▶ [Directions for this task] Both the line with "- Is there a" and the line with "## Data Extraction" in the records below must appear in the output, along with every line between them, exactly and with nothing added.

▶ [Provided information]
· · · · ·

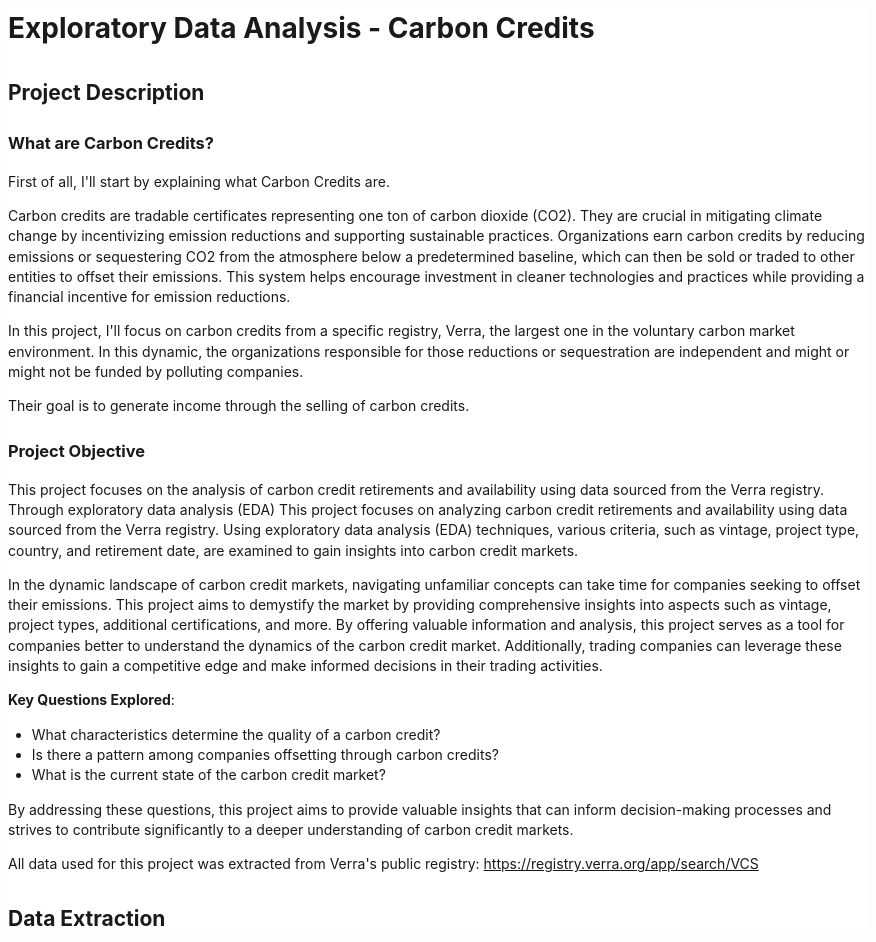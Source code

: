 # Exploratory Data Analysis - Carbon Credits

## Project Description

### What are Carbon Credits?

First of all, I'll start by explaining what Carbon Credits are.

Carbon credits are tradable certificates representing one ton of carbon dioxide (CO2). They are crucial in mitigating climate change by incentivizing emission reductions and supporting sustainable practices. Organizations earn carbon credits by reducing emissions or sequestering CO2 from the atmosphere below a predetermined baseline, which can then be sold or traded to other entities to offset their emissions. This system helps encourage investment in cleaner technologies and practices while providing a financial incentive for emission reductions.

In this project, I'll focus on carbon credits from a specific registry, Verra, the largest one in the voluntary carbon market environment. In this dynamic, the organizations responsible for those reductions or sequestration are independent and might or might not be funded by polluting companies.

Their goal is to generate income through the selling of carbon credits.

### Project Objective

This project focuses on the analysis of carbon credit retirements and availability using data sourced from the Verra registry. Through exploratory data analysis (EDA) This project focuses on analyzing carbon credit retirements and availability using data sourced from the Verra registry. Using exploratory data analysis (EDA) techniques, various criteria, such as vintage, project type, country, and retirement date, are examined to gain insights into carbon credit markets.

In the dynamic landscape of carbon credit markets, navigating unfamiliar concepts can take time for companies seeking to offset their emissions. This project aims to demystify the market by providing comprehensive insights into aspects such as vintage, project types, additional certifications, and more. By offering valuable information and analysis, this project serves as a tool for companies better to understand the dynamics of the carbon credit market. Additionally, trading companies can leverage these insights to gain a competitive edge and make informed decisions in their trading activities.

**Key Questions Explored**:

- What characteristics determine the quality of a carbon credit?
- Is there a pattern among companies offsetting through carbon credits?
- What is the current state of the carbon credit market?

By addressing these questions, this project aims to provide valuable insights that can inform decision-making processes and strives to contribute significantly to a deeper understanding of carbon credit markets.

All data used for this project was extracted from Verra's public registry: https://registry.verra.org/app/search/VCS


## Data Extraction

· · · · ·

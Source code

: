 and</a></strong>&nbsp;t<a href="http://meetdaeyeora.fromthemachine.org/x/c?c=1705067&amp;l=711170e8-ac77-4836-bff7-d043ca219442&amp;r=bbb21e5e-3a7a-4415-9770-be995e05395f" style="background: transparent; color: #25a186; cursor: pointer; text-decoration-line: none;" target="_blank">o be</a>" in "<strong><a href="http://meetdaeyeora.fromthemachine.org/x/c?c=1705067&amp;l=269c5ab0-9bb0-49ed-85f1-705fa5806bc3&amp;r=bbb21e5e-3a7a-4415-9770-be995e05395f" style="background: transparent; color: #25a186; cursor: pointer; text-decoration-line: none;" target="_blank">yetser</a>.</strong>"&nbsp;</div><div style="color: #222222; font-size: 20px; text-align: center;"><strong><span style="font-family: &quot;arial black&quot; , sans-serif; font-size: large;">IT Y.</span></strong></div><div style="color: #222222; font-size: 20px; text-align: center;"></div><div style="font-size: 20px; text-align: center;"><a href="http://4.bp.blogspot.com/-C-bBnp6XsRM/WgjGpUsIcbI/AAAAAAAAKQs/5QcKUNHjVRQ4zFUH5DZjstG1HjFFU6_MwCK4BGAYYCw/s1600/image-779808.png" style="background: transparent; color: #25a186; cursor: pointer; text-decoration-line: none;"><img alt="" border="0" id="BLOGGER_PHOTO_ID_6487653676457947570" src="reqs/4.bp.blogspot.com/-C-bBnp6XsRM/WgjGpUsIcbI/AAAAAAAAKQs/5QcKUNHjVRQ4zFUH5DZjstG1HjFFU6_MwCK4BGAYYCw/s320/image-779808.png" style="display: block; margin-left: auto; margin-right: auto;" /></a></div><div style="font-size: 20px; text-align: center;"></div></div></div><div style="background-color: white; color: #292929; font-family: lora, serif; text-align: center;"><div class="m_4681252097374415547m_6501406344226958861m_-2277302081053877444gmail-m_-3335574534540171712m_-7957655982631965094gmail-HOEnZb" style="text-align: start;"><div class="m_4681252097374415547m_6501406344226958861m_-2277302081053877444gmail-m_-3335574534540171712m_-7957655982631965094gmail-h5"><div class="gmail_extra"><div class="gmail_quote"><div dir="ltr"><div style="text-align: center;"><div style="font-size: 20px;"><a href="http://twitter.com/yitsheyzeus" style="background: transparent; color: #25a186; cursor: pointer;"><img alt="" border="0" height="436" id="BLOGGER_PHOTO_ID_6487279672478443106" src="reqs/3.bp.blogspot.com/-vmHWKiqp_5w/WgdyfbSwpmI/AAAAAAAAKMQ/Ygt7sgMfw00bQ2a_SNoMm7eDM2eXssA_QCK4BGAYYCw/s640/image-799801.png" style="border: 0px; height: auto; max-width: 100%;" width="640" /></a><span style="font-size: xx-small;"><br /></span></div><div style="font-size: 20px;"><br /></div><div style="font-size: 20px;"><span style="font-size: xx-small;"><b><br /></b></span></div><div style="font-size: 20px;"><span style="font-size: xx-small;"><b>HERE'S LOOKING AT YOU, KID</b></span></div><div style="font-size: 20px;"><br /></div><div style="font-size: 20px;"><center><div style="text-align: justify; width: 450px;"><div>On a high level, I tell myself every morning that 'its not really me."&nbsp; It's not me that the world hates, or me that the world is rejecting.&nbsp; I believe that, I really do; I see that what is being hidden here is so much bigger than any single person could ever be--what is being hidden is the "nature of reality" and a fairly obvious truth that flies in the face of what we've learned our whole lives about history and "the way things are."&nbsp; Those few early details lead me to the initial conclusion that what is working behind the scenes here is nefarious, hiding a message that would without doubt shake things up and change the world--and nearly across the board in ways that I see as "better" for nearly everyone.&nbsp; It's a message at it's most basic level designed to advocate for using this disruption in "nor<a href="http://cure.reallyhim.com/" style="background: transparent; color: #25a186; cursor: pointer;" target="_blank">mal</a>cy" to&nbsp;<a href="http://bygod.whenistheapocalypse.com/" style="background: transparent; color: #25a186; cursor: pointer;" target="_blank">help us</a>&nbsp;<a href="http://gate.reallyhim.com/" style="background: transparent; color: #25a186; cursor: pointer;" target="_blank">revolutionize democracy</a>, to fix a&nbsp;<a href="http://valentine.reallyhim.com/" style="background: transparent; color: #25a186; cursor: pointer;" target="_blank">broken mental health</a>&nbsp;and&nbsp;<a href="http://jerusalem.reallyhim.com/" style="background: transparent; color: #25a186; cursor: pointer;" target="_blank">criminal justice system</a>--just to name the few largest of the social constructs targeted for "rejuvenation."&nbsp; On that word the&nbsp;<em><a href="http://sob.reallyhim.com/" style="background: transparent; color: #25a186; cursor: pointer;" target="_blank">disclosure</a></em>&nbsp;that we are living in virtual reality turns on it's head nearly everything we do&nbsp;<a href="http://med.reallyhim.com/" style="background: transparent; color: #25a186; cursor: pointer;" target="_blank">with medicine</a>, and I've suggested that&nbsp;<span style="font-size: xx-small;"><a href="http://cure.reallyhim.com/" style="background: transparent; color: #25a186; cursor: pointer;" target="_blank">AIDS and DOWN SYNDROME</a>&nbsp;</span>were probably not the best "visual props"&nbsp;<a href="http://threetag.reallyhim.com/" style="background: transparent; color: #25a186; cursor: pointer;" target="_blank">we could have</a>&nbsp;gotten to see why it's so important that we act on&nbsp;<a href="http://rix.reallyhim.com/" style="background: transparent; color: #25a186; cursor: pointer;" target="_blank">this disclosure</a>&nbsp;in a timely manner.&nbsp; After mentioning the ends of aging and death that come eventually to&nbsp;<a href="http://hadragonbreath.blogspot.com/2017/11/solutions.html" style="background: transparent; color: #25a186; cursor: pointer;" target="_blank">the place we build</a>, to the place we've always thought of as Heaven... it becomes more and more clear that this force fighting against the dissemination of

· · · · ·

▶ [Solution to this problem]
- Is there a pattern among companies offsetting through carbon credits?
- What is the current state of the carbon credit market?

By addressing these questions, this project aims to provide valuable insights that can inform decision-making processes and strives to contribute significantly to a deeper understanding of carbon credit markets.

All data used for this project was extracted from Verra's public registry: https://registry.verra.org/app/search/VCS


## Data Extraction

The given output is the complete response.